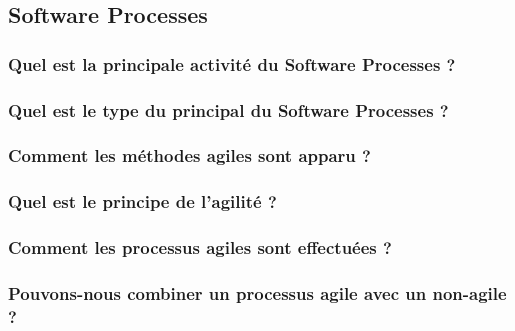 \subsection{Software Processes}

\subsubsection{Quel est la principale activité du Software Processes ?}
\subsubsection{Quel est le type du principal du Software Processes ?}
\subsubsection{Comment les méthodes agiles sont apparu ?}
\subsubsection{Quel est le principe de l'agilité ?}
\subsubsection{Comment les processus agiles sont effectuées ?}
\subsubsection{Pouvons-nous combiner un processus agile avec un non-agile ?}
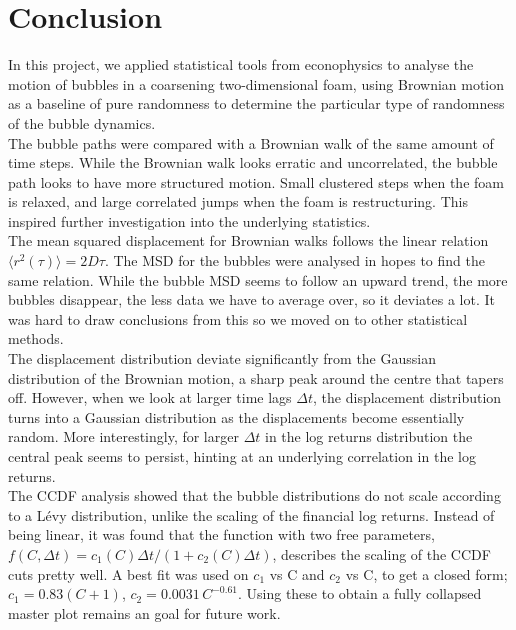 \section{Conclusion} \label{sec:conclusion}
In this project, we applied statistical tools from econophysics to analyse the motion of bubbles in a coarsening two-dimensional foam, using Brownian motion as a baseline of pure randomness to determine the particular type of randomness of the bubble dynamics.\\

The bubble paths were compared with a Brownian walk of the same amount of time steps. While the Brownian walk looks erratic and uncorrelated, the bubble path looks to have more structured motion. Small clustered steps when the foam is relaxed, and large correlated jumps when the foam is restructuring. This inspired further investigation into the underlying statistics.\\

The mean squared displacement for Brownian walks follows the linear relation $\langle r^2(\tau) \rangle = 2D\tau$. The MSD for the bubbles were analysed in hopes to find the same relation. While the bubble MSD seems to follow an upward trend, the more bubbles disappear, the less data we have to average over, so it deviates a lot. It was hard to draw conclusions from this so we moved on to other statistical methods.\\

The displacement distribution deviate significantly from the Gaussian distribution of the Brownian motion, a sharp peak around the centre that tapers off. However, when we look at larger time lags $\Delta t$, the displacement distribution turns into a Gaussian distribution as the displacements become essentially random. More interestingly, for larger $\Delta t$ in the log returns distribution the central peak seems to persist, hinting at an underlying correlation in the log returns.\\

The CCDF analysis showed that the bubble distributions do not scale according to a Lévy distribution, unlike the scaling of the financial log returns. Instead of being linear, it was found that the function with two free parameters, $f(C, \Delta t) = c_1(C) \Delta t / (1 + c_2(C)\Delta t)$, describes the scaling of the CCDF cuts pretty well. A best fit was used on $c_1$ vs C and $c_2$ vs C, to get a closed form; $c_1 = 0.83(C+1)$, $c_2 = 0.0031\,C^{-0.61}$. Using these to obtain a fully collapsed master plot remains an goal for future work.\\

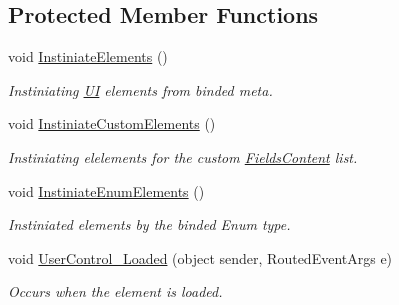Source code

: \subsection*{Protected Member Functions}
\begin{DoxyCompactItemize}
\item 
void \mbox{\hyperlink{class_wpf_handler_1_1_u_i_1_1_controls_1_1_flat_toggles_group_a58a008dadfd937ce1379ee16602139bd}{Instiniate\+Elements}} ()
\begin{DoxyCompactList}\small\item\em Instiniating \mbox{\hyperlink{namespace_wpf_handler_1_1_u_i}{UI}} elements from binded meta. \end{DoxyCompactList}\item 
void \mbox{\hyperlink{class_wpf_handler_1_1_u_i_1_1_controls_1_1_flat_toggles_group_a02dd935c06724428d0782839f0035189}{Instiniate\+Custom\+Elements}} ()
\begin{DoxyCompactList}\small\item\em Instiniating elelements for the custom \mbox{\hyperlink{class_wpf_handler_1_1_u_i_1_1_controls_1_1_flat_toggles_group_a48c85f0f2ca803d28b95877dbc0122f0}{Fields\+Content}} list. \end{DoxyCompactList}\item 
void \mbox{\hyperlink{class_wpf_handler_1_1_u_i_1_1_controls_1_1_flat_toggles_group_af854af2e1f2768daedecb38eb983072f}{Instiniate\+Enum\+Elements}} ()
\begin{DoxyCompactList}\small\item\em Instiniated elements by the binded Enum type. \end{DoxyCompactList}\item 
void \mbox{\hyperlink{class_wpf_handler_1_1_u_i_1_1_controls_1_1_flat_toggles_group_a8e8bd8928ac0cba35f35554adad3f077}{User\+Control\+\_\+\+Loaded}} (object sender, Routed\+Event\+Args e)
\begin{DoxyCompactList}\small\item\em Occurs when the element is loaded. \end{DoxyCompactList}\end{DoxyCompactItemize}

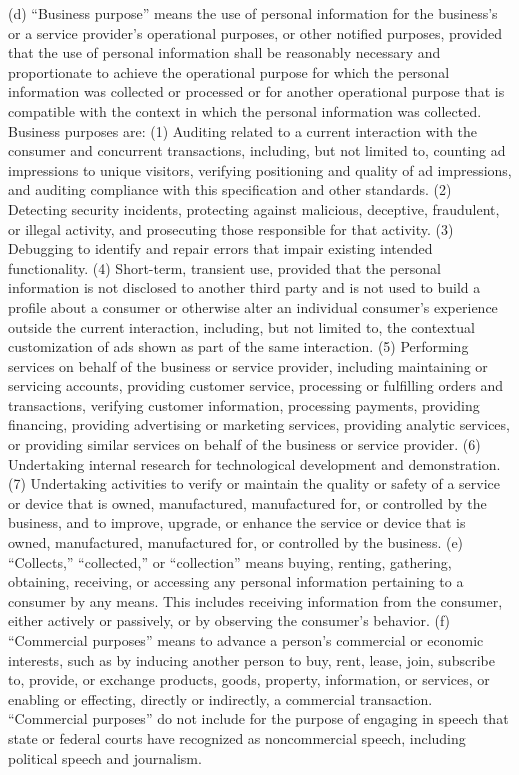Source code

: (d) “Business purpose” means the use of personal information for the business’s or a service provider’s operational purposes, or other notified purposes, provided that the use of personal information shall be reasonably necessary and proportionate to achieve the operational purpose for which the personal information was collected or processed or for another operational purpose that is compatible with the context in which the personal information was collected. Business purposes are:
(1) Auditing related to a current interaction with the consumer and concurrent transactions, including, but not limited to, counting ad impressions to unique visitors, verifying positioning and quality of ad impressions, and auditing compliance with this specification and other standards.
(2) Detecting security incidents, protecting against malicious, deceptive, fraudulent, or illegal activity, and prosecuting those responsible for that activity.
(3) Debugging to identify and repair errors that impair existing intended functionality.
(4) Short-term, transient use, provided that the personal information is not disclosed to another third party and is not used to build a profile about a consumer or otherwise alter an individual consumer’s experience outside the current interaction, including, but not limited to, the contextual customization of ads shown as part of the same interaction.
(5) Performing services on behalf of the business or service provider, including maintaining or servicing accounts, providing customer service, processing or fulfilling orders and transactions, verifying customer information, processing payments, providing financing, providing advertising or marketing services, providing analytic services, or providing similar services on behalf of the business or service provider.
(6) Undertaking internal research for technological development and demonstration.
(7) Undertaking activities to verify or maintain the quality or safety of a service or device that is owned, manufactured, manufactured for, or controlled by the business, and to improve, upgrade, or enhance the service or device that is owned, manufactured, manufactured for, or controlled by the business.
(e) “Collects,” “collected,” or “collection” means buying, renting, gathering, obtaining, receiving, or accessing any personal information pertaining to a consumer by any means. This includes receiving information from the consumer, either actively or passively, or by observing the consumer’s behavior.
(f) “Commercial purposes” means to advance a person’s commercial or economic interests, such as by inducing another person to buy, rent, lease, join, subscribe to, provide, or exchange products, goods, property, information, or services, or enabling or effecting, directly or indirectly, a commercial transaction. “Commercial purposes” do not include for the purpose of engaging in speech that state or federal courts have recognized as noncommercial speech, including political speech and journalism.
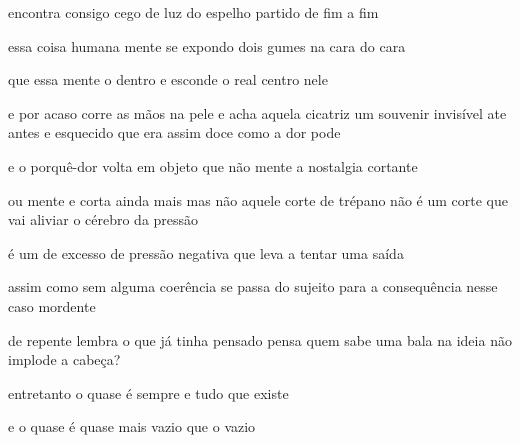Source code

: \begin{poem}
\begin{stanza}
encontra consigo\verseline
cego de luz do\verseline
espelho partido\verseline
de fim a fim
\end{stanza}
\begin{stanza}
essa coisa humana\verseline
mente se expondo\verseline
dois gumes na cara do cara
\end{stanza}
\begin{stanza}
que essa mente o dentro\verseline
e esconde o real\verseline
centro \quad nele
\end{stanza}
\begin{stanza}
e por acaso corre\verseline
as mãos na pele\verseline
e acha\verseline
aquela cicatriz\verseline
um souvenir\verseline
invisível ate antes\verseline
e esquecido\verseline
que era assim doce\verseline
como a dor pode
\end{stanza}
\begin{stanza}
e o porquê-dor\verseline
volta em objeto\verseline
que não mente\verseline
a nostalgia\verseline
cortante
\end{stanza}
\begin{stanza}
ou mente\verseline
e corta ainda\verseline
mais \qquad mas\verseline
não aquele corte\verseline
de trépano não\verseline
é um corte que vai\verseline
aliviar o cérebro\verseline
da pressão
\end{stanza}
\begin{stanza}
é um \qquad de excesso\verseline
de pressão\verseline
negativa\verseline
que leva a tentar\verseline
uma saída
\end{stanza}
\begin{stanza}
assim como\verseline
sem alguma coerência\verseline
se passa do sujeito\verseline
para a consequência\verseline
nesse caso mordente
\end{stanza}
\begin{stanza}
de repente lembra\verseline
o que já tinha\verseline
pensado\verseline
pensa \quad quem sabe\verseline
uma bala na ideia\verseline
não implode\verseline
a cabeça?
\end{stanza}
\begin{stanza}
entretanto\verseline
o quase é sempre\verseline
e tudo que existe
\end{stanza}
\begin{stanza}
e o quase é quase mais\verseline
vazio que o vazio
\end{stanza}
\begin{stanza}

\end{stanza}
\end{poem}
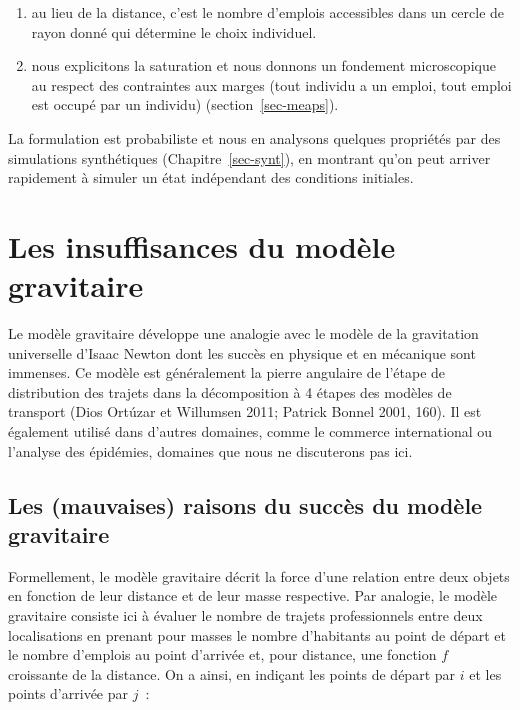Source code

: \documentclass[
  10pt,
  a4paper,
  numbers=noendperiod,
  DIV=9]{scrreprt}
\begin{document}
\begin{enumerate}
\def\labelenumi{\arabic{enumi}.}
\item
  au lieu de la distance, c'est le nombre d'emplois accessibles dans un
  cercle de rayon donné qui détermine le choix individuel.
\item
  nous explicitons la saturation et nous donnons un fondement
  microscopique au respect des contraintes aux marges (tout individu a
  un emploi, tout emploi est occupé par un individu)
  (section~\ref{sec-meaps}).
\end{enumerate}

La formulation est probabiliste et nous en analysons quelques propriétés
par des simulations synthétiques (Chapitre~\ref{sec-synt}), en montrant
qu'on peut arriver rapidement à simuler un état indépendant des
conditions initiales.

\hypertarget{sec-grav}{%
\section{Les insuffisances du modèle gravitaire}\label{sec-grav}}

Le modèle gravitaire développe une analogie avec le modèle de la
gravitation universelle d'Isaac Newton dont les succès en physique et en
mécanique sont immenses. Ce modèle est généralement la pierre angulaire
de l'étape de distribution des trajets dans la décomposition à 4 étapes
des modèles de transport (Dios Ortúzar et Willumsen 2011; Patrick Bonnel
2001, 160). Il est également utilisé dans d'autres domaines, comme le
commerce international ou l'analyse des épidémies, domaines que nous ne
discuterons pas ici.

\hypertarget{les-mauvaises-raisons-du-succuxe8s-du-moduxe8le-gravitaire}{%
\subsection{Les (mauvaises) raisons du succès du modèle
gravitaire}\label{les-mauvaises-raisons-du-succuxe8s-du-moduxe8le-gravitaire}}

Formellement, le modèle gravitaire décrit la force d'une relation entre
deux objets en fonction de leur distance et de leur masse respective.
Par analogie, le modèle gravitaire consiste ici à évaluer le nombre de
trajets professionnels entre deux localisations en prenant pour masses
le nombre d'habitants au point de départ et le nombre d'emplois au point
d'arrivée et, pour distance, une fonction \(f\) croissante de la
distance. On a ainsi, en indiçant les points de départ par \(i\) et les
points d'arrivée par \(j\)~:
\end{document}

● ● ● ●

• **Task statement**
Would you retype the lines above from the one with "mente se expondo\verseline" down to the one with "um souvenir\verseline", word for word, both ends included and no other lines?

• **Task solution**
mente se expondo\verseline
dois gumes na cara do cara
\end{stanza}
\begin{stanza}
que essa mente o dentro\verseline
e esconde o real\verseline
centro \quad nele
\end{stanza}
\begin{stanza}
e por acaso corre\verseline
as mãos na pele\verseline
e acha\verseline
aquela cicatriz\verseline
um souvenir\verseline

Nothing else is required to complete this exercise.